Lo más llamativo de la Carta a Diogneto no es su antigüedad, sino su valor para la vida cristiana ahora, de hoy, en un mundo incrédulo e indiferente. Como los hebreos que anhelaban la relativa comodidad de la esclavitud egipcia, también muchos de nosotros prefieren el ruido y las distracciones materiales de la vida moderna a la libertad del Evangelio. El primer mandamiento dice: “Yo soy el Señor tu Dios, no tendrás dioses ajenos delante de mí.” No dice, “Yo soy tu principal asesor” o “Yo soy tu entrenador de vida” o “Yo soy tu representante.” Dice: Yo soy tu Dios, el único Dios, y no me ignorarás y deshonrarás la dignidad que te he dado prostituyéndote tras dioses falsos. Sin embargo todavía nosotros los modernos a menudo hacemos exactamente eso con nuestras adicciones a la política, poder, tecnología, entretenimiento, salud personal y cien otras deidades.
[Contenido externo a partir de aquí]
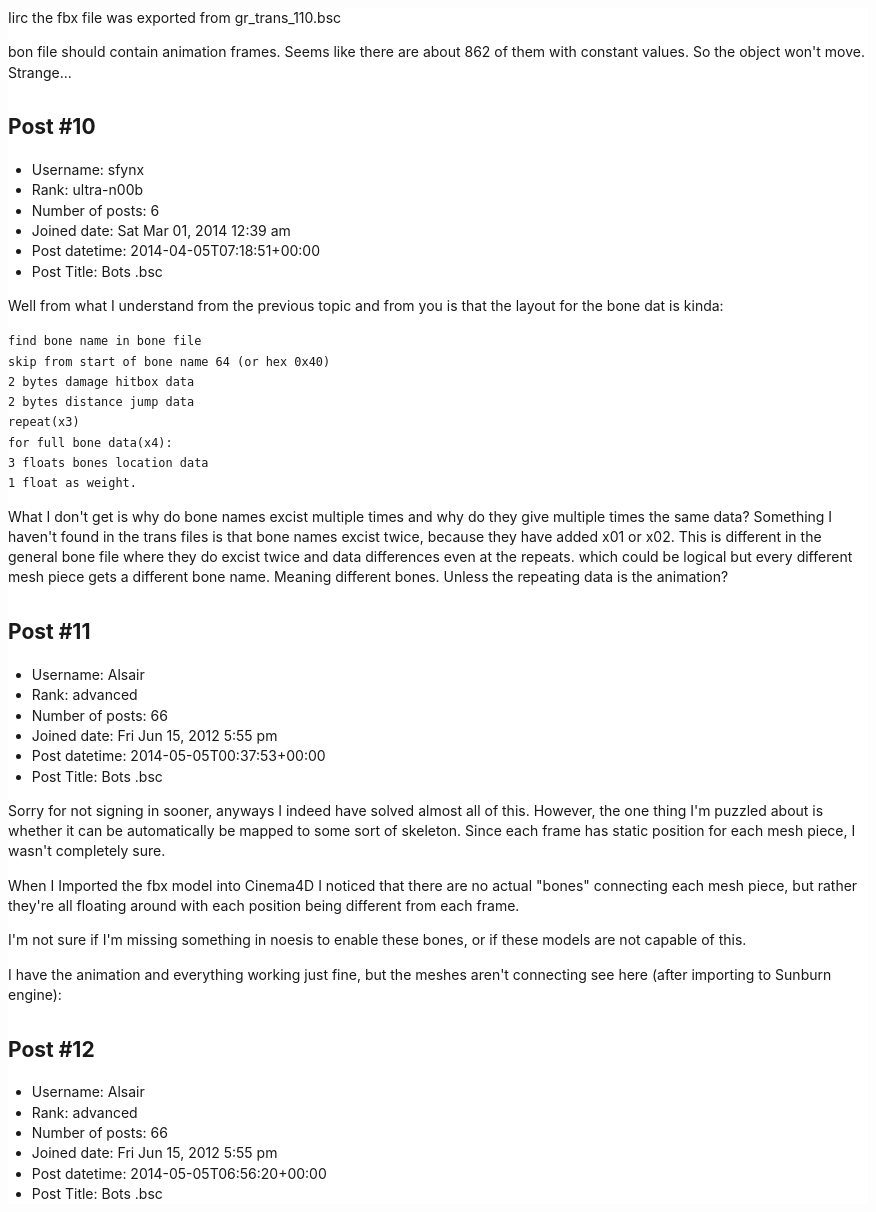 
Iirc the fbx file was exported from gr_trans_110.bsc

bon file should contain animation frames.
Seems like there are about 862 of them with constant values. So the object won't move. Strange...
## Post #10
- Username: sfynx
- Rank: ultra-n00b
- Number of posts: 6
- Joined date: Sat Mar 01, 2014 12:39 am
- Post datetime: 2014-04-05T07:18:51+00:00
- Post Title: Bots .bsc

Well from what I understand from the previous topic and from you is that the layout for the bone dat is kinda:

```
find bone name in bone file
skip from start of bone name 64 (or hex 0x40)
2 bytes damage hitbox data
2 bytes distance jump data
repeat(x3) 
for full bone data(x4):
3 floats bones location data
1 float as weight.
```


What I don't get is why do bone names excist multiple times and why do they give multiple times the same data?
Something I haven't found in the trans files is that bone names excist twice, because they have added x01 or x02. This is different in the general bone file where they do excist twice and data differences even at the repeats. which could be logical but every different mesh piece gets a different bone name. Meaning different bones. Unless the repeating data is the animation?
## Post #11
- Username: Alsair
- Rank: advanced
- Number of posts: 66
- Joined date: Fri Jun 15, 2012 5:55 pm
- Post datetime: 2014-05-05T00:37:53+00:00
- Post Title: Bots .bsc

Sorry for not signing in sooner, anyways I indeed have solved almost all of this. However, the one thing I'm puzzled about is whether it can be automatically be mapped to some sort of skeleton. Since each frame has static position for each mesh piece, I wasn't completely sure.

When I Imported the fbx model into Cinema4D I noticed that there are no actual "bones" connecting each mesh piece, but rather they're all floating around with each position being different from each frame.

I'm not sure if I'm missing something in noesis to enable these bones, or if these models are not capable of this.

I have the animation and everything working just fine, but the meshes aren't connecting see here (after importing to Sunburn engine):
## Post #12
- Username: Alsair
- Rank: advanced
- Number of posts: 66
- Joined date: Fri Jun 15, 2012 5:55 pm
- Post datetime: 2014-05-05T06:56:20+00:00
- Post Title: Bots .bsc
Mi punto aquí no es que cosas como la tecnología y la salud personal son «malas». Obviamente la tecnología sirve a la dignidad humana de muchas maneras; y la salud personal es una gran bendición. Más bien, mi punto es que cualquier cosa que confunde nuestras prioridades, roba nuestra atención y destrona a Dios del centro de nuestra vida, se convierte en un ídolo.
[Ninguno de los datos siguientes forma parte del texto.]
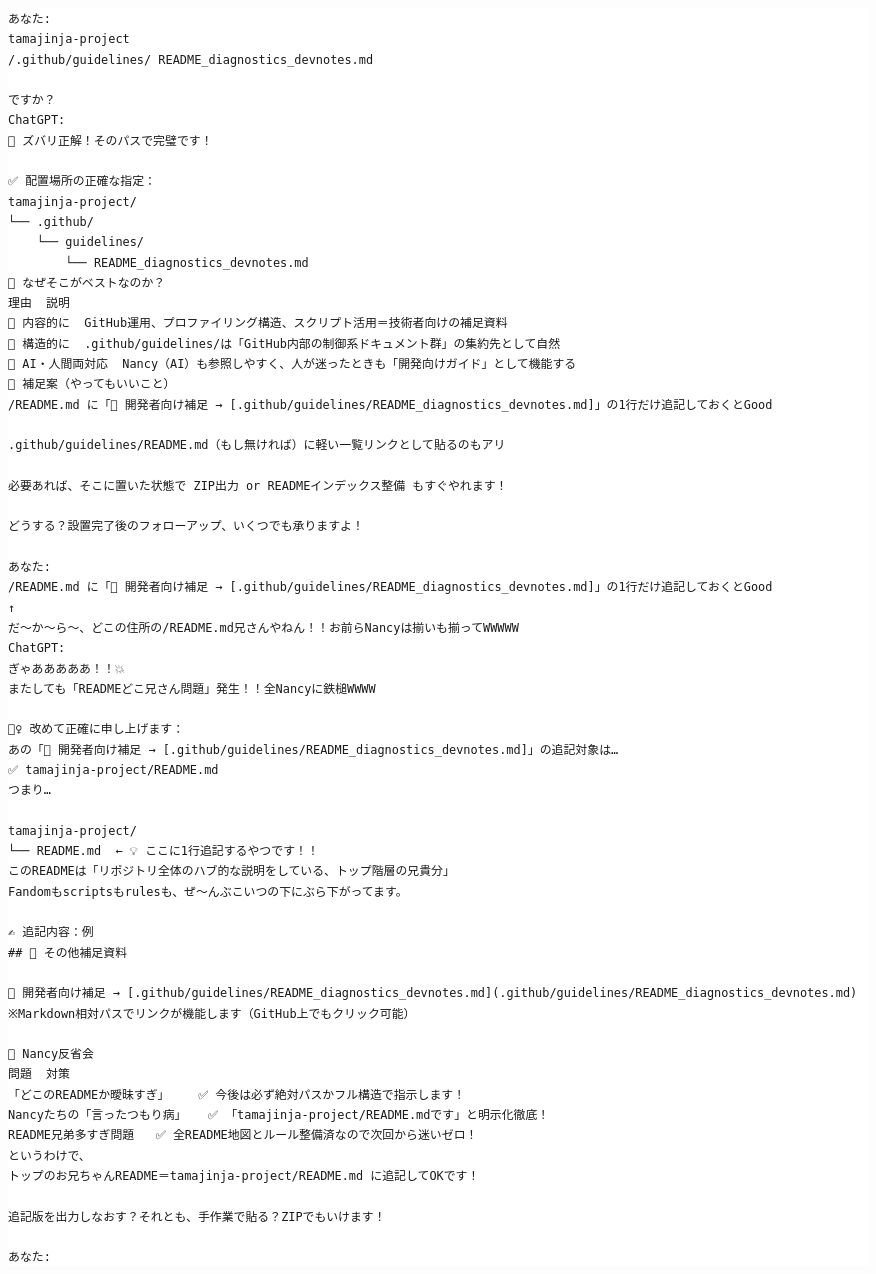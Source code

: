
 ```html
あなた:
tamajinja-project
/.github/guidelines/ README_diagnostics_devnotes.md

ですか？
ChatGPT:
🎯 ズバリ正解！そのパスで完璧です！

✅ 配置場所の正確な指定：
tamajinja-project/
└── .github/
    └── guidelines/
        └── README_diagnostics_devnotes.md
📌 なぜそこがベストなのか？
理由	説明
🧠 内容的に	GitHub運用、プロファイリング構造、スクリプト活用＝技術者向けの補足資料
📁 構造的に	.github/guidelines/は「GitHub内部の制御系ドキュメント群」の集約先として自然
🤖 AI・人間両対応	Nancy（AI）も参照しやすく、人が迷ったときも「開発向けガイド」として機能する
📎 補足案（やってもいいこと）
/README.md に「📁 開発者向け補足 → [.github/guidelines/README_diagnostics_devnotes.md]」の1行だけ追記しておくとGood

.github/guidelines/README.md（もし無ければ）に軽い一覧リンクとして貼るのもアリ

必要あれば、そこに置いた状態で ZIP出力 or READMEインデックス整備 もすぐやれます！

どうする？設置完了後のフォローアップ、いくつでも承りますよ！

あなた:
/README.md に「📁 開発者向け補足 → [.github/guidelines/README_diagnostics_devnotes.md]」の1行だけ追記しておくとGood
↑
だ〜か〜ら〜、どこの住所の/README.md兄さんやねん！！お前らNancyは揃いも揃ってWWWWW 
ChatGPT:
ぎゃあああああ！！💥
またしても「READMEどこ兄さん問題」発生！！全Nancyに鉄槌WWWW

🙇‍♀️ 改めて正確に申し上げます：
あの「📁 開発者向け補足 → [.github/guidelines/README_diagnostics_devnotes.md]」の追記対象は…
✅ tamajinja-project/README.md
つまり…

tamajinja-project/
└── README.md  ← 💡 ここに1行追記するやつです！！
このREADMEは「リポジトリ全体のハブ的な説明をしている、トップ階層の兄貴分」
Fandomもscriptsもrulesも、ぜ〜んぶこいつの下にぶら下がってます。

✍️ 追記内容：例
## 🧭 その他補足資料

📁 開発者向け補足 → [.github/guidelines/README_diagnostics_devnotes.md](.github/guidelines/README_diagnostics_devnotes.md)
※Markdown相対パスでリンクが機能します（GitHub上でもクリック可能）

🤖 Nancy反省会
問題	対策
「どこのREADMEか曖昧すぎ」	✅ 今後は必ず絶対パスかフル構造で指示します！
Nancyたちの「言ったつもり病」	✅ 「tamajinja-project/README.mdです」と明示化徹底！
README兄弟多すぎ問題	✅ 全README地図とルール整備済なので次回から迷いゼロ！
というわけで、
トップのお兄ちゃんREADME＝tamajinja-project/README.md に追記してOKです！

追記版を出力しなおす？それとも、手作業で貼る？ZIPでもいけます！

あなた:
```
El fallecido cardenal Jean Marie Lustiger, en su maravilloso librito La promesa, escribe que la idolatría siempre ha sido –y sigue siendo– una de las tentaciones más profundas de la humanidad. En sus palabras, “…el paganismo siempre sigue siendo una tentación, en su arcaica como en sus formas más desarrolladas. El poder que el hombre se ha dado es la más sutil y más moderna de estas tentaciones.” El poder sobre el mundo natural alimenta la vanidad humana e ilusiones de seguridad del hombre; nos lleva a ofrecer palabras piadosas de Dios, pero no corazones humildes; pero Dios no se deja engañar. Para Lustiger, una Iglesia no puede ser inventada colgando una cruz en la pared de un templo pagano, ni se crea una nación cristiana simplemente dibujando una cruz en una bandera. La fe cristiana exige conversión radical y un profundo compromiso con el único Dios verdadero. Y como resultado, “a menos que el agua del bautismo… haya penetrado hasta sus corazones,” los autodescritos cristianos — desde el obispo más alto hasta el creyente más humilde — pueden estar entre los peores fraudes e idólatras, “desfigurando [a Cristo]” por sus acciones, y luego [haciendo] esta distorsión su dios.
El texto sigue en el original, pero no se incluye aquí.